Wings opened (photo by Anthony Poon)

For this $130 million addition to the Milwaukee Art Museum, known as the Quadracci Pavilion, the trustees created a long list of 70 architects to consider for the job. After several rounds, Spanish architect/engineer/sculptor, Santiago Calatrava, won the commission. The name “Pavilion” is deceptively modest, as if this addition was to be a quaint cottage. Quite the opposite, Calatrava’s vision is heroic and ambitious, a museum like no other of its time.

Wings closed (photo by Anthony Poon)

Completed in 2001 and Calatrava’s first work in America, the 142,000-square-foot building contains exhibition space, retail, café, underground parking, and the glass-roofed, 90-foot tall atrium. With the proportions and verticality of this light-filled reception area, it is a near-scared space. Symbolically speaking, Calatrava created a cathedral to the arts.

Cathedral for art, the 90-foot tall atrium (photo by Anthony Poon)

Kinetic architecture is uncommon. Finding a building that moves and transforms is not only rare, but requires complex engineering. With the Quadracci Pavilion, I am not referring to how the common garage door opens and closes. Calatrava’s enormous brise-soleils envelope the glass atrium, opening and closing remarkably. 72 steel fins per side, the building spreads to a wingspan of 220 feet when open.

Dramatic entrance to underground parking (photo by Anthony Poon)
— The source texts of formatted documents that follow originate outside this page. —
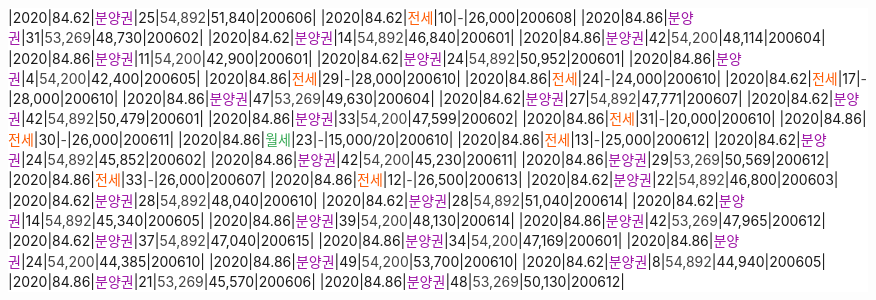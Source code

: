 |2020|84.62|<span style="color:#9C11A5">분양권</span>|25|<span style="color:#444444">54,892</span>|51,840|200606|
|2020|84.62|<span style="color:#ff5a00">전세</span>|10|<span style="color:#444444">-</span>|26,000|200608|
|2020|84.86|<span style="color:#9C11A5">분양권</span>|31|<span style="color:#444444">53,269</span>|48,730|200602|
|2020|84.62|<span style="color:#9C11A5">분양권</span>|14|<span style="color:#444444">54,892</span>|46,840|200601|
|2020|84.86|<span style="color:#9C11A5">분양권</span>|42|<span style="color:#444444">54,200</span>|48,114|200604|
|2020|84.86|<span style="color:#9C11A5">분양권</span>|11|<span style="color:#444444">54,200</span>|42,900|200601|
|2020|84.62|<span style="color:#9C11A5">분양권</span>|24|<span style="color:#444444">54,892</span>|50,952|200601|
|2020|84.86|<span style="color:#9C11A5">분양권</span>|4|<span style="color:#444444">54,200</span>|42,400|200605|
|2020|84.86|<span style="color:#ff5a00">전세</span>|29|<span style="color:#444444">-</span>|28,000|200610|
|2020|84.86|<span style="color:#ff5a00">전세</span>|24|<span style="color:#444444">-</span>|24,000|200610|
|2020|84.62|<span style="color:#ff5a00">전세</span>|17|<span style="color:#444444">-</span>|28,000|200610|
|2020|84.86|<span style="color:#9C11A5">분양권</span>|47|<span style="color:#444444">53,269</span>|49,630|200604|
|2020|84.62|<span style="color:#9C11A5">분양권</span>|27|<span style="color:#444444">54,892</span>|47,771|200607|
|2020|84.62|<span style="color:#9C11A5">분양권</span>|42|<span style="color:#444444">54,892</span>|50,479|200601|
|2020|84.86|<span style="color:#9C11A5">분양권</span>|33|<span style="color:#444444">54,200</span>|47,599|200602|
|2020|84.86|<span style="color:#ff5a00">전세</span>|31|<span style="color:#444444">-</span>|20,000|200610|
|2020|84.86|<span style="color:#ff5a00">전세</span>|30|<span style="color:#444444">-</span>|26,000|200611|
|2020|84.86|<span style="color:#34a853">월세</span>|23|<span style="color:#444444">-</span>|15,000/20|200610|
|2020|84.86|<span style="color:#ff5a00">전세</span>|13|<span style="color:#444444">-</span>|25,000|200612|
|2020|84.62|<span style="color:#9C11A5">분양권</span>|24|<span style="color:#444444">54,892</span>|45,852|200602|
|2020|84.86|<span style="color:#9C11A5">분양권</span>|42|<span style="color:#444444">54,200</span>|45,230|200611|
|2020|84.86|<span style="color:#9C11A5">분양권</span>|29|<span style="color:#444444">53,269</span>|50,569|200612|
|2020|84.86|<span style="color:#ff5a00">전세</span>|33|<span style="color:#444444">-</span>|26,000|200607|
|2020|84.86|<span style="color:#ff5a00">전세</span>|12|<span style="color:#444444">-</span>|26,500|200613|
|2020|84.62|<span style="color:#9C11A5">분양권</span>|22|<span style="color:#444444">54,892</span>|46,800|200603|
|2020|84.62|<span style="color:#9C11A5">분양권</span>|28|<span style="color:#444444">54,892</span>|48,040|200610|
|2020|84.62|<span style="color:#9C11A5">분양권</span>|28|<span style="color:#444444">54,892</span>|51,040|200614|
|2020|84.62|<span style="color:#9C11A5">분양권</span>|14|<span style="color:#444444">54,892</span>|45,340|200605|
|2020|84.86|<span style="color:#9C11A5">분양권</span>|39|<span style="color:#444444">54,200</span>|48,130|200614|
|2020|84.86|<span style="color:#9C11A5">분양권</span>|42|<span style="color:#444444">53,269</span>|47,965|200612|
|2020|84.62|<span style="color:#9C11A5">분양권</span>|37|<span style="color:#444444">54,892</span>|47,040|200615|
|2020|84.86|<span style="color:#9C11A5">분양권</span>|34|<span style="color:#444444">54,200</span>|47,169|200601|
|2020|84.86|<span style="color:#9C11A5">분양권</span>|24|<span style="color:#444444">54,200</span>|44,385|200610|
|2020|84.86|<span style="color:#9C11A5">분양권</span>|49|<span style="color:#444444">54,200</span>|53,700|200610|
|2020|84.62|<span style="color:#9C11A5">분양권</span>|8|<span style="color:#444444">54,892</span>|44,940|200605|
|2020|84.86|<span style="color:#9C11A5">분양권</span>|21|<span style="color:#444444">53,269</span>|45,570|200606|
|2020|84.86|<span style="color:#9C11A5">분양권</span>|48|<span style="color:#444444">53,269</span>|50,130|200612|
The iconic nature of the Quadracci arrives through an architecture instantly identifiable—unique, recognizable and memorable. Its other-worldly personality remains in one’s psyche long after a single visit. Though this building shares a design vocabulary with other projects by the architect—in Spain, Belgium, France and New York—the muscular, expressive, even Baroque work for Milwaukee is singularly creative.

upper left: City of Arts and Science, Valencia, Spain (photo by Luca from Pixabay); upper right: Oculus, World Trade Center, New York, New York (photo by Olive Stays): lower left: Liege-Guillemins Station, Liege, Belgium (photo by Nikky Smolders from Pixabay); lower right: Lyon-Saint Exupéry Airport Railway Station, Colombier-Saugnieu, France (photo by Marcin Czerniawski from Pixabay)

Similar to Frank Lloyd Wright’s Guggenheim Museum in New York, the Quadracci contributes to the “Bilbao Effect,” a spectacular occurrence where a community is invigorated and transformed, including economic growth, through the arrival of wow-factor “starchitecture.” This “Effect” was coined after the 1997 completion of Frank Gehry’s Guggenheim Museum in Bilbao, Spain. Over a million people visit this single building annually, supporting the museum director’s agenda of “a transformational project” that would be an “agent of economic development” for the Basque region.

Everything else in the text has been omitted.